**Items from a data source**
○ ○ ○ ○ ○

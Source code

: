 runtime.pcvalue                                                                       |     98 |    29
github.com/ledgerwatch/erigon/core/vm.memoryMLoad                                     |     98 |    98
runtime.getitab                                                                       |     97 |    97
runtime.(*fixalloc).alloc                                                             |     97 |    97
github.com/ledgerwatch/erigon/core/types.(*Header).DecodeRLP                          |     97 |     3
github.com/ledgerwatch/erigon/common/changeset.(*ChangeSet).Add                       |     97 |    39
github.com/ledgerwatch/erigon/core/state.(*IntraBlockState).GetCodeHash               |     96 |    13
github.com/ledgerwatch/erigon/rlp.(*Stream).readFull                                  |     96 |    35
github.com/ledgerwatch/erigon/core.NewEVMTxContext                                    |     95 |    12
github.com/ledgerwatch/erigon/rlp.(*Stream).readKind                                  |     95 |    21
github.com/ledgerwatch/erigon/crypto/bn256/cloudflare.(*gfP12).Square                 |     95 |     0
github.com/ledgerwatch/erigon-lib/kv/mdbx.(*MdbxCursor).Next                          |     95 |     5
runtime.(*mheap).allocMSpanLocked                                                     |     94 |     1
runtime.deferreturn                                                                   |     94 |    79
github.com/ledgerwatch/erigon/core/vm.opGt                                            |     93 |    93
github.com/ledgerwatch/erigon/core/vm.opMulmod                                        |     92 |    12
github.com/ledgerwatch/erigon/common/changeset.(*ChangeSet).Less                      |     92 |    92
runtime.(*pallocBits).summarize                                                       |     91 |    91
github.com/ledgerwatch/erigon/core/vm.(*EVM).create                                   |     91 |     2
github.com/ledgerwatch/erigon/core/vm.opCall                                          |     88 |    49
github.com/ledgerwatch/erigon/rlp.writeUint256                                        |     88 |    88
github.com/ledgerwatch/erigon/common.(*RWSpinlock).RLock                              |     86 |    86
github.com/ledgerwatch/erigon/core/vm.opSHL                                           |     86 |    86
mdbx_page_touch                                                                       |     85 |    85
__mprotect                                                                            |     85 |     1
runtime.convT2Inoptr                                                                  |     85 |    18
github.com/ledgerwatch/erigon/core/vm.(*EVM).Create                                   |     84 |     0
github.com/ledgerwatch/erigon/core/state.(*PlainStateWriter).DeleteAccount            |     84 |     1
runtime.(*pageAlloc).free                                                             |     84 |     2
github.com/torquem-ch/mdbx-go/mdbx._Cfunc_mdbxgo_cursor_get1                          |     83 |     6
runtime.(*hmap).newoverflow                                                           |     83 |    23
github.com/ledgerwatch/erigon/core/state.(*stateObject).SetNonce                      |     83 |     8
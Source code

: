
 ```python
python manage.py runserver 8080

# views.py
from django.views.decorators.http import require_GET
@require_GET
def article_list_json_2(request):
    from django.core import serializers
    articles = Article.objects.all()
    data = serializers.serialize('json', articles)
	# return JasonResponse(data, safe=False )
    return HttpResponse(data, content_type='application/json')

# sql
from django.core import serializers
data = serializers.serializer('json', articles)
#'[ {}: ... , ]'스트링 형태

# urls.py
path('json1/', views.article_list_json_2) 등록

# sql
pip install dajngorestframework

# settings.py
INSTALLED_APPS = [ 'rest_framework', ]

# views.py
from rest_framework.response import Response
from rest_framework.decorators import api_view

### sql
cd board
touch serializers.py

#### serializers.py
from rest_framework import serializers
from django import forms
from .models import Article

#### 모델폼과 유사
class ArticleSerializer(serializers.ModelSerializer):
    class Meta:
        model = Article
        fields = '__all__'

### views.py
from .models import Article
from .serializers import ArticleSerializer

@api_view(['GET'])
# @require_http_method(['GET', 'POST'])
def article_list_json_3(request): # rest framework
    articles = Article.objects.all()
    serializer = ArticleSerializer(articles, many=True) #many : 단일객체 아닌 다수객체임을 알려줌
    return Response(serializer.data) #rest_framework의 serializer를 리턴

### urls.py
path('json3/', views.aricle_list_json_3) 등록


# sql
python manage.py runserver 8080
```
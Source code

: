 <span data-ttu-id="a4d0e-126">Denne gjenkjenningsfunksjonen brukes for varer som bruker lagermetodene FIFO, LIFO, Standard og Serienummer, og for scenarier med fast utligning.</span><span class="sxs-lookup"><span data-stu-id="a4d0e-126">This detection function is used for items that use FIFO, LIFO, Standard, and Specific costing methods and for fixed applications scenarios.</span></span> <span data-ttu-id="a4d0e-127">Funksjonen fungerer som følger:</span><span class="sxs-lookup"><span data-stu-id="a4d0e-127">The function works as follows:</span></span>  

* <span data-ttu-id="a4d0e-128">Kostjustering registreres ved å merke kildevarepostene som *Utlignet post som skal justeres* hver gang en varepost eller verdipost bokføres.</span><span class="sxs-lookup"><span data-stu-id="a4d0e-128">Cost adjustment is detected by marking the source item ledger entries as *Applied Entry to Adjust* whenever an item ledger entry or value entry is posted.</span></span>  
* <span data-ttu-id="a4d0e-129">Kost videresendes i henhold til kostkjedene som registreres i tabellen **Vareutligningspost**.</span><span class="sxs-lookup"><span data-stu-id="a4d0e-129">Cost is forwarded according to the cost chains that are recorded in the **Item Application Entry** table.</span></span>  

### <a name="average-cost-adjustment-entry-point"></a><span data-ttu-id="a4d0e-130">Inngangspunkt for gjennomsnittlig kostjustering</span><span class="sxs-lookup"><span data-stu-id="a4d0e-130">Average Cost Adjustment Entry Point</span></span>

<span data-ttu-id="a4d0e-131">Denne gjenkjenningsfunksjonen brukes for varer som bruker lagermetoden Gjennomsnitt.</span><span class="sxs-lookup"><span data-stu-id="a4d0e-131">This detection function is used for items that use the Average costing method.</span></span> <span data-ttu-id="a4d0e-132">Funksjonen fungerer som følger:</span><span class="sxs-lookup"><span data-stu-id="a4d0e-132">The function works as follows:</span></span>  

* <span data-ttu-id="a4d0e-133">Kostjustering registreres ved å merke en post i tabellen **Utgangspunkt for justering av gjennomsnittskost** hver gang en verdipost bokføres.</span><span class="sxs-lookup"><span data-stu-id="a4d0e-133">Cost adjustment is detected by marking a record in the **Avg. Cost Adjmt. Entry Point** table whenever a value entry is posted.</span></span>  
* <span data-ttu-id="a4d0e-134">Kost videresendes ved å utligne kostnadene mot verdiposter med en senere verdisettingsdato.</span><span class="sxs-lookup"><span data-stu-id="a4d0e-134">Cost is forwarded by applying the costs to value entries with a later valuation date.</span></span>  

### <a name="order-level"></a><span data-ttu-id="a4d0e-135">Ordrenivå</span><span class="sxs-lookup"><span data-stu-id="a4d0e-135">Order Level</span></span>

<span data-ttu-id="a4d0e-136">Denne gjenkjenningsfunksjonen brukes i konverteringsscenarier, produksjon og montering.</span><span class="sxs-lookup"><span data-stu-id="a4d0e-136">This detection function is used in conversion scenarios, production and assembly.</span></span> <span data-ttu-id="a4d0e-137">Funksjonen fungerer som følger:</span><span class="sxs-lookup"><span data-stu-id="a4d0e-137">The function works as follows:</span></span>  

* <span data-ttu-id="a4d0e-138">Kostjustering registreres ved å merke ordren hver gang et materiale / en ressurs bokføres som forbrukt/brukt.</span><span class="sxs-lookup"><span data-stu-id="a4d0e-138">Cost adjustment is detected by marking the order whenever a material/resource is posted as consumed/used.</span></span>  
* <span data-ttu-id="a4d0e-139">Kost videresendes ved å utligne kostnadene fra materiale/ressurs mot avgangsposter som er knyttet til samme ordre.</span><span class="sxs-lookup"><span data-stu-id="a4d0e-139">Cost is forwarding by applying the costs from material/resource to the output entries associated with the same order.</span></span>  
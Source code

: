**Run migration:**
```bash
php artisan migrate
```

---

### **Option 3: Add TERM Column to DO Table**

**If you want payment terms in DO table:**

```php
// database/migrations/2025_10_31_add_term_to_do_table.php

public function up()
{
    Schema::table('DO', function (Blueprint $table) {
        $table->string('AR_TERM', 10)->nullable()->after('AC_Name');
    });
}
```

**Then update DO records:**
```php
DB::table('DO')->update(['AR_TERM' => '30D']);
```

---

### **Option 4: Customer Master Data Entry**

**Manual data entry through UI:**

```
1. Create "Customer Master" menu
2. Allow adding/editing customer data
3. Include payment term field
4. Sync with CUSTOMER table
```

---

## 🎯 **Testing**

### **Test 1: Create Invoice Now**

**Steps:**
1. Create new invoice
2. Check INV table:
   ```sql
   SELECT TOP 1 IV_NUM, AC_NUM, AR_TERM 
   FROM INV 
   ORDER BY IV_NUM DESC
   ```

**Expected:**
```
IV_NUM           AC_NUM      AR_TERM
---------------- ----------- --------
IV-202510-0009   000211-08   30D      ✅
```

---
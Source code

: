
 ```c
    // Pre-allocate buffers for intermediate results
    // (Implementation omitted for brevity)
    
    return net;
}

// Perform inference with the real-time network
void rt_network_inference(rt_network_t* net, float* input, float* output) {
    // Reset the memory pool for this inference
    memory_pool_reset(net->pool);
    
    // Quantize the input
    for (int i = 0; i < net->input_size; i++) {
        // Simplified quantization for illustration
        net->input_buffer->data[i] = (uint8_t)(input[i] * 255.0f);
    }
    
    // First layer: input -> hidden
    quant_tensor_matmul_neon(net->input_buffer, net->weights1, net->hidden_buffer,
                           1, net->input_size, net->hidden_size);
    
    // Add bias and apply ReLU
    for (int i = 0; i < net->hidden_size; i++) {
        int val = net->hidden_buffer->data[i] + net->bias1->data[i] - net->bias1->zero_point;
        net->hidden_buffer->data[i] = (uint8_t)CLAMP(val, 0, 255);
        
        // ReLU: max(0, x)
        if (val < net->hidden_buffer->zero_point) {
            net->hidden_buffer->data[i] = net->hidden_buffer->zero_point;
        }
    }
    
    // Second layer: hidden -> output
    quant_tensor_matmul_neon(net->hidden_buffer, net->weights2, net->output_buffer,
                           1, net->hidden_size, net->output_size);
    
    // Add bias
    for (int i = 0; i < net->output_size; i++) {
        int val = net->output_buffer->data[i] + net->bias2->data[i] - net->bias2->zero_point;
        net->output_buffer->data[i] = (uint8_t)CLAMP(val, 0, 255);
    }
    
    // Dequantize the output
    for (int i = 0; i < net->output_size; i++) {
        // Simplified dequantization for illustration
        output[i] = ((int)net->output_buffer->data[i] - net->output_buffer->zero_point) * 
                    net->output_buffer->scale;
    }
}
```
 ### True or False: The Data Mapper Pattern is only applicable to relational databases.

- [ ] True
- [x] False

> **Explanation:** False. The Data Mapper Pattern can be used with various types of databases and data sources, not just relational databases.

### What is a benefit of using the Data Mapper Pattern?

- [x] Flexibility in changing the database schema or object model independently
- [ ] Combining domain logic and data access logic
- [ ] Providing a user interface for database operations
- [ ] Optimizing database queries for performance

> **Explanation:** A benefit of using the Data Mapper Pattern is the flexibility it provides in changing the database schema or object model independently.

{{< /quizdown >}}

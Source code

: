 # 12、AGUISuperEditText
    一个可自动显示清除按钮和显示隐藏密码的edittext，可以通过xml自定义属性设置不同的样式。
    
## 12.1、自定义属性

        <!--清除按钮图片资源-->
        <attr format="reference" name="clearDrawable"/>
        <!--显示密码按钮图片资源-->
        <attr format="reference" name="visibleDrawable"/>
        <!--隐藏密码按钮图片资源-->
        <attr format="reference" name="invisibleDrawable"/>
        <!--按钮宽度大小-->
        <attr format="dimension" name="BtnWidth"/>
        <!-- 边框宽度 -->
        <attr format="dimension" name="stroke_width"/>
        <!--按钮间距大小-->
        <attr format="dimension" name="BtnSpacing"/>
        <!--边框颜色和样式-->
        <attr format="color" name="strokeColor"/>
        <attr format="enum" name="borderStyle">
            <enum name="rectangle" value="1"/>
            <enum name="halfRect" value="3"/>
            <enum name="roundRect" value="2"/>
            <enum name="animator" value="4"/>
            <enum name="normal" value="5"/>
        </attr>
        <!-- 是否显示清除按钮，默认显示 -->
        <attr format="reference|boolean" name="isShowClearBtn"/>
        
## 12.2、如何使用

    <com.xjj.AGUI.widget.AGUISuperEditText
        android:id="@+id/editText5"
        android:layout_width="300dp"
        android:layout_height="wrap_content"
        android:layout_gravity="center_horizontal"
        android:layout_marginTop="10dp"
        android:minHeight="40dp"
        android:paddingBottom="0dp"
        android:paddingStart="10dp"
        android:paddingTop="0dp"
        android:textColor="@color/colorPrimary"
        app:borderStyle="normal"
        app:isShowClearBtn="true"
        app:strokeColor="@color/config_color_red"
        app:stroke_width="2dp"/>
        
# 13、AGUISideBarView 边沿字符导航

○ ○ ○ ○ ○

**Work task**
How many of the lines in the records include the string "marking"? Reply with the number alone.

**Reply to the task**
3